Bruxelles – Non si andrà al muro contro muro, la posta in palio è troppo alta anche per Viktor Orbán. Il rischio di perdere i 7,5 miliardi di fondi di coesione Ue che la Commissione ha proposto di congelare per le violazioni dello Stato di diritto dell’Ungheria è troppo concreto per continuare a tirare la corda. Ed è per questo che alla fine Budapest non si giocherà le proprie carte in Consiglio – alla ricerca di un’improbabile minoranza di blocco anti-Bruxelles – ma percorrerà finalmente la strada dell’allineamento alle richieste delle istituzioni comunitarie sul rispetto delle norme anti-corruzione.

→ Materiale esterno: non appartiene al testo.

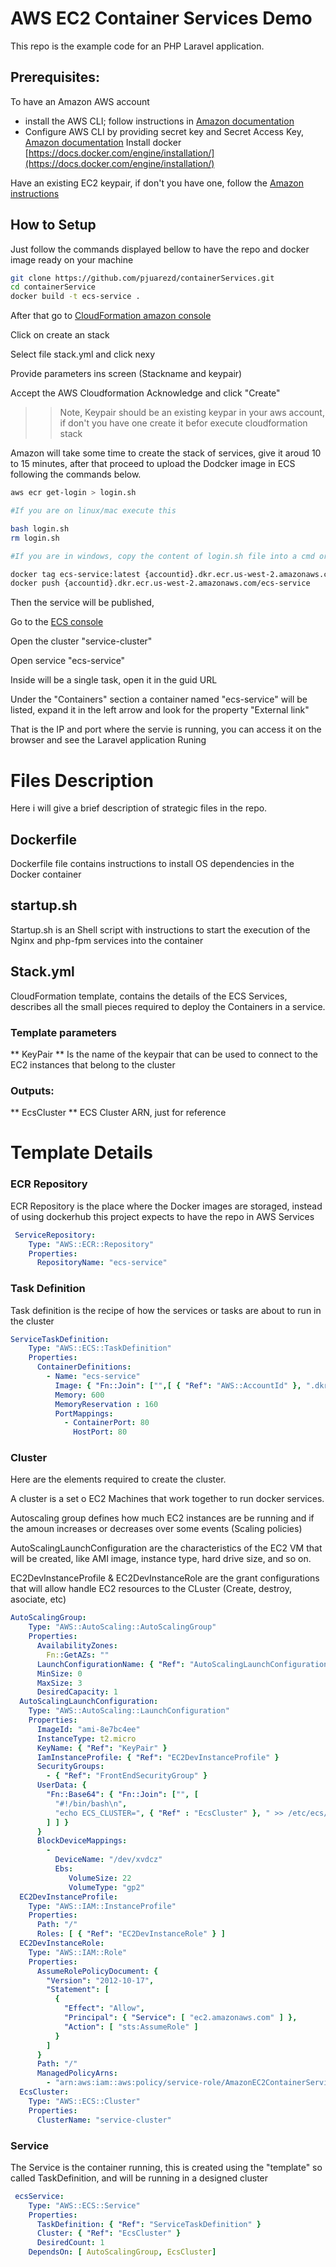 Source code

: # AWS EC2 Container Services Demo

This repo is the example code for an PHP Laravel application.

## Prerequisites:

To have an Amazon AWS account
* install the AWS CLI; follow instructions in [Amazon documentation](http://docs.aws.amazon.com/cli/latest/userguide/installing.html)
* Configure AWS CLI by providing secret key and Secret Access Key, [Amazon documentation](http://docs.aws.amazon.com/cli/latest/userguide/cli-chap-getting-started.html)
Install docker [https://docs.docker.com/engine/installation/](https://docs.docker.com/engine/installation/)

Have an existing EC2 keypair, if don't you have one, follow the [Amazon instructions](http://docs.aws.amazon.com/AWSEC2/latest/UserGuide/ec2-key-pairs.html#having-ec2-create-your-key-pair)
 
## How to Setup

Just follow the commands displayed bellow to have the repo and docker image ready on your machine

```bash
git clone https://github.com/pjuarezd/containerServices.git
cd containerService
docker build -t ecs-service .
```

After that go to [CloudFormation amazon console](https://us-west-2.console.aws.amazon.com/cloudformation/home?region=us-west-2#/stacks?filter=active)

Click on create an stack

Select file stack.yml and click nexy

Provide parameters ins screen (Stackname and keypair)

Accept the AWS Cloudformation Acknowledge and click "Create"
>> Note, Keypair should be an existing keypar in your aws account, if don't you have one create it befor execute cloudformation stack

Amazon will take some time to create the stack of services, give it aroud 10 to 15 minutes, after that proceed to upload the Dodcker image in  ECS following the commands below.

```bash
aws ecr get-login > login.sh

#If you are on linux/mac execute this

bash login.sh
rm login.sh

#If you are in windows, copy the content of login.sh file into a cmd or powershell console and execute it 

docker tag ecs-service:latest {accountid}.dkr.ecr.us-west-2.amazonaws.com/ecs-service:latest
docker push {accountid}.dkr.ecr.us-west-2.amazonaws.com/ecs-service
```
Then the service will be published, 

Go to the [ECS console](https://us-west-2.console.aws.amazon.com/ecs/home?region=us-west-2#/clusters)

Open the cluster "service-cluster"

Open service  "ecs-service"

Inside will be a single task, open it in the guid URL

Under the "Containers" section a container named "ecs-service" will be listed, expand it in the left arrow and look for the property "External link"

That is the IP and port where the servie is running, you can access it on the browser and see the Laravel application Runing

# Files Description

Here i will give a brief description of strategic files in the repo.


## Dockerfile
Dockerfile file contains instructions to install OS dependencies in the Docker container

## startup.sh
Startup.sh is an Shell script with instructions to start the execution of the Nginx and php-fpm services into the container


## Stack.yml
CloudFormation template, contains the details of the ECS Services, describes all the small pieces required to deploy the Containers in a service.

### Template parameters
** KeyPair **
Is the name of the keypair that can be used to connect to the EC2 instances that belong to the cluster

### Outputs:
** EcsCluster **
ECS Cluster ARN, just for reference

# Template Details

### ECR Repository

ECR Repository is the place where the Docker images are storaged, instead of using dockerhub this project expects to have the repo in AWS Services

```yaml
 ServiceRepository: 
    Type: "AWS::ECR::Repository"
    Properties: 
      RepositoryName: "ecs-service"

```

### Task Definition

Task definition is the recipe of how the services or tasks are about to run in the cluster

```yaml
ServiceTaskDefinition: 
    Type: "AWS::ECS::TaskDefinition"
    Properties:
      ContainerDefinitions:
        - Name: "ecs-service"
          Image: { "Fn::Join": ["",[ { "Ref": "AWS::AccountId" }, ".dkr.ecr.us-west-2.amazonaws.com/ecs-service:latest" ] ] } 
          Memory: 600
          MemoryReservation : 160
          PortMappings:
            - ContainerPort: 80
              HostPort: 80
```

### Cluster

Here are the elements required to create the cluster.

A cluster is a set o EC2 Machines that work together to run docker services.

Autoscaling group defines how much EC2 instances are be running and if the amoun increases or decreases over some events (Scaling policies)

AutoScalingLaunchConfiguration are the characteristics of the EC2 VM that will be created, like AMI image, instance type, hard drive size, and so on.

EC2DevInstanceProfile & EC2DevInstanceRole are the grant configurations that will allow handle EC2 resources to the CLuster (Create, destroy, asociate, etc)


```yaml
AutoScalingGroup:
    Type: "AWS::AutoScaling::AutoScalingGroup"
    Properties:
      AvailabilityZones: 
        Fn::GetAZs: ""
      LaunchConfigurationName: { "Ref": "AutoScalingLaunchConfiguration" }
      MinSize: 0
      MaxSize: 3
      DesiredCapacity: 1
  AutoScalingLaunchConfiguration:
    Type: "AWS::AutoScaling::LaunchConfiguration"
    Properties:
      ImageId: "ami-8e7bc4ee"
      InstanceType: t2.micro
      KeyName: { "Ref": "KeyPair" }
      IamInstanceProfile: { "Ref": "EC2DevInstanceProfile" }
      SecurityGroups:
        - { "Ref": "FrontEndSecurityGroup" }
      UserData: {
        "Fn::Base64": { "Fn::Join": ["", [
          "#!/bin/bash\n",
          "echo ECS_CLUSTER=", { "Ref" : "EcsCluster" }, " >> /etc/ecs/ecs.config\n"
        ] ] }
      }
      BlockDeviceMappings:
        -
          DeviceName: "/dev/xvdcz"
          Ebs:
             VolumeSize: 22
             VolumeType: "gp2"
  EC2DevInstanceProfile:
    Type: "AWS::IAM::InstanceProfile"
    Properties: 
      Path: "/"
      Roles: [ { "Ref": "EC2DevInstanceRole" } ]
  EC2DevInstanceRole:
    Type: "AWS::IAM::Role"
    Properties:
      AssumeRolePolicyDocument: {
        "Version": "2012-10-17",
        "Statement": [
          {
            "Effect": "Allow",
            "Principal": { "Service": [ "ec2.amazonaws.com" ] },
            "Action": [ "sts:AssumeRole" ]
          }
        ]
      }
      Path: "/"
      ManagedPolicyArns: 
        - "arn:aws:iam::aws:policy/service-role/AmazonEC2ContainerServiceforEC2Role"
  EcsCluster:
    Type: "AWS::ECS::Cluster"
    Properties:
      ClusterName: "service-cluster"

```

### Service
The Service is the container running, this is created using the "template" so called TaskDefinition, and will be running in a designed cluster

```yaml
 ecsService:
    Type: "AWS::ECS::Service"
    Properties:
      TaskDefinition: { "Ref": "ServiceTaskDefinition" }
      Cluster: { "Ref": "EcsCluster" }
      DesiredCount: 1
    DependsOn: [ AutoScalingGroup, EcsCluster]
```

“Le 17 misure che abbiamo proposto alla Commissione sono adatte a bloccare la procedura” attivata dal meccanismo sullo Stato di diritto, ha sostenuto la ministra della Giustizia, Judit Varga, arrivando oggi (martedì 20 settembre) al Consiglio Affari Generali. “Abbiamo davanti a noi un periodo molto intenso, siamo pienamente impegnati ad applicare le misure anti-corruzione per la protezione del bilancio dell’Unione”, ha aggiunto, chiedendo agli altri Paesi membri di essere “costruttivi e tolleranti”, perché “prima della metà di novembre non possiamo attuare le riforme, è una questione matematica“. La data di riferimento è il 19 ottobre, entro cui Budapest dovrà informare la Commissione sull’implementazione delle misure promesse con la lettera del 22 agosto: “Dobbiamo mettere in piedi nuove istituzioni e assumere personale”, ha ricordato la ministra ungherese. Ecco perché si potrebbe delineare una deroga di due mesi alla decisione del Consiglio sul congelamento dei fondi di coesione, se l’Ungheria di Orbán dimostrerà di essere concretamente impegnata a mettere fine ai rischi di violazione del budget dell’Unione per quanto riguarda il public procurement (spesa pubblica destinata all’acquisto diretto di beni e servizi da parte della pubblica amministrazione), audit (valutazioni indipendenti di controllo delle spese), trasparenza, prevenzione delle frodi e corruzione.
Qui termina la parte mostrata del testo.